II-94表 全国仮出獄者の仮出獄期間別人員(昭和35〜39年)

 このように仮出獄期間が短いことは,一般に刑期の短いものが多いこと(最近五年間の平均でみて,新受刑者中刑期一年以下が約五〇%,二年以下の累計では約八〇%),有期刑では刑期の三分の一を経過しなければ仮出獄は考えられないこと,刑務所で必要な矯正教育を行なうには相当の期間が必要であることなどの諸事情が交錯し,結局,最後の仮出獄の段階になると,もはや,刑期がわずかしか残されていないことに起因するところが大きいと思われる。しかし,いずれにしても,仮出獄期間二月以内が半数以上を占めるということは,仮出獄者の社会復帰を助長するために必要にして十分な保護観察がほとんどの者に行なわれえないことを示すもので,これでは,せっかくの仮出獄制度も十分に生かされていないといえよう。そこでこのような現状を打破し,仮出獄制度を十分に活用しうる方策を樹立することが必要とされる。刑法改正準備草案第九〇条第二項において,仮釈放を許された者の保護観察期間は残刑期間とするが,その期間が六月に満たないときは六月としているのも,右の必要にこたえるものといえよう。

(2) 婦人補導院からの仮退院

 最近五年間における仮退院申請受理人員と許否決定の状況は,II-95表のとおりで,その人員はきわめて少なく,申請受理人員では,昭和三六年の九二人から同四〇年の七人に,許否決定人員では,同じく九〇人から四人に急減している。棄却・不許可率も仮出獄のそれに比べ低い。

II-95表 婦人補導院仮退院の申請受理と許否決定の状況(昭和36〜40年)

 つぎに,婦人補導院からの退院・仮退院別の出院状況をみると,II-96表のとおり,仮退院はきわめて少なく,しかも,累年急減し,昭和三六年の八七人から,同四〇年にはわずか三人となり,仮退院率も,昭和三六年は二一・九%であったものが,同四〇年には一・二%にまで低下し,大部分のもの,ことに昭和四〇年においては九八・八%までが退院で出院している。

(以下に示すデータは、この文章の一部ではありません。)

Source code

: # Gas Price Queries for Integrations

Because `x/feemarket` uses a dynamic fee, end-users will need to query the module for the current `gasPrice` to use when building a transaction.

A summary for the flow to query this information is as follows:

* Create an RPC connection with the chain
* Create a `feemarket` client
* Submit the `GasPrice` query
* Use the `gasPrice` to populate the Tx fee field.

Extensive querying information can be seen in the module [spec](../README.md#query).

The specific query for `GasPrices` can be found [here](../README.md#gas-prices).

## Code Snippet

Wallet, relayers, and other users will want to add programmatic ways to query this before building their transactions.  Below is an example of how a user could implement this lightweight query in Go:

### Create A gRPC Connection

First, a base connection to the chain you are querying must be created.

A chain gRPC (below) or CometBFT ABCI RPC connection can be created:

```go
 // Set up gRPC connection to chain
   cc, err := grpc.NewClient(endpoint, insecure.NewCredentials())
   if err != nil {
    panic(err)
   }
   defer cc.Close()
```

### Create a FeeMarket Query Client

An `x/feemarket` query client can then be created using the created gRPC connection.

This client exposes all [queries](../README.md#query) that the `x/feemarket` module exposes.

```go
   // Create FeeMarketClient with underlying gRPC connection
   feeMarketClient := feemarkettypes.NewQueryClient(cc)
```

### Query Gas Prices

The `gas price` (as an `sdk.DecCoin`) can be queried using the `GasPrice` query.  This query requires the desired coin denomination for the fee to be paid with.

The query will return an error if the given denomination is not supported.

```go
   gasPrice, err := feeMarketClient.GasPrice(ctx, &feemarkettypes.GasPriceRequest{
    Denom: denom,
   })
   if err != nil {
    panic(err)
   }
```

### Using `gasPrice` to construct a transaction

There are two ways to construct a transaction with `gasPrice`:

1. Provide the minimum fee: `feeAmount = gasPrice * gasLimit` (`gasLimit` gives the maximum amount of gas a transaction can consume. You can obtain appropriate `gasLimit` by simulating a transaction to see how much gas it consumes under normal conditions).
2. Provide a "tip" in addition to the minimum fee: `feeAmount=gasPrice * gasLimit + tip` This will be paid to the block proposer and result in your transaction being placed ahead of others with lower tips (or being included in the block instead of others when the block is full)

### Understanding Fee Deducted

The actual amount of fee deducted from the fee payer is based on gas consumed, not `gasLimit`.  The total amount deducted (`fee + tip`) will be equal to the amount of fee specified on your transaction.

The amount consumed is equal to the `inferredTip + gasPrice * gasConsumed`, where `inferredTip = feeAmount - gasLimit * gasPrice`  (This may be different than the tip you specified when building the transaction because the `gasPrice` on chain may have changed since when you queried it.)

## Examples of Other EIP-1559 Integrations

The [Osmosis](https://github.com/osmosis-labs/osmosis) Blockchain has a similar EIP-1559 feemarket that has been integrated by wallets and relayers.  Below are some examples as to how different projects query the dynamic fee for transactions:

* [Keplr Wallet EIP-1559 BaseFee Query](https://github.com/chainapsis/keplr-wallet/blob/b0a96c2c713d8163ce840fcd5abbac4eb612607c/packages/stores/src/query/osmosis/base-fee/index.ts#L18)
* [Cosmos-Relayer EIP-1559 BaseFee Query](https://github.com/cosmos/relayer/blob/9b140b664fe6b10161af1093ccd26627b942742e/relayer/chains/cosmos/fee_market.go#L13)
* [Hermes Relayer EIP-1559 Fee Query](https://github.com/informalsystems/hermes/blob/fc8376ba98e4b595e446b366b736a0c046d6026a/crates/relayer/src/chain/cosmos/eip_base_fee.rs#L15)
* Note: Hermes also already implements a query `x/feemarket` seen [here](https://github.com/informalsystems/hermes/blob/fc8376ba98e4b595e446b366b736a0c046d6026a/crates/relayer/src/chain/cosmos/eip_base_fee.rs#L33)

II-96表 婦人補導院退院・仮退院別人員(昭和36〜40年)

 このように,婦人補導院収容者には,仮退院制度が活用されていないが,これは,娠人補導院収容者の多くが,心身面や家庭環境などに複雑な事情を有しており,しかも,法律上,収容期間が六月と定められているなど,活用困難な事情のためと思われる。しかし,右のような収容者であるだけに,仮退院制度を活用し,出院後ある期間,保護観察によって,社会復帰のための指導監督や補導援護の手がさしのべられるような工夫なり,施策が必要とされよう。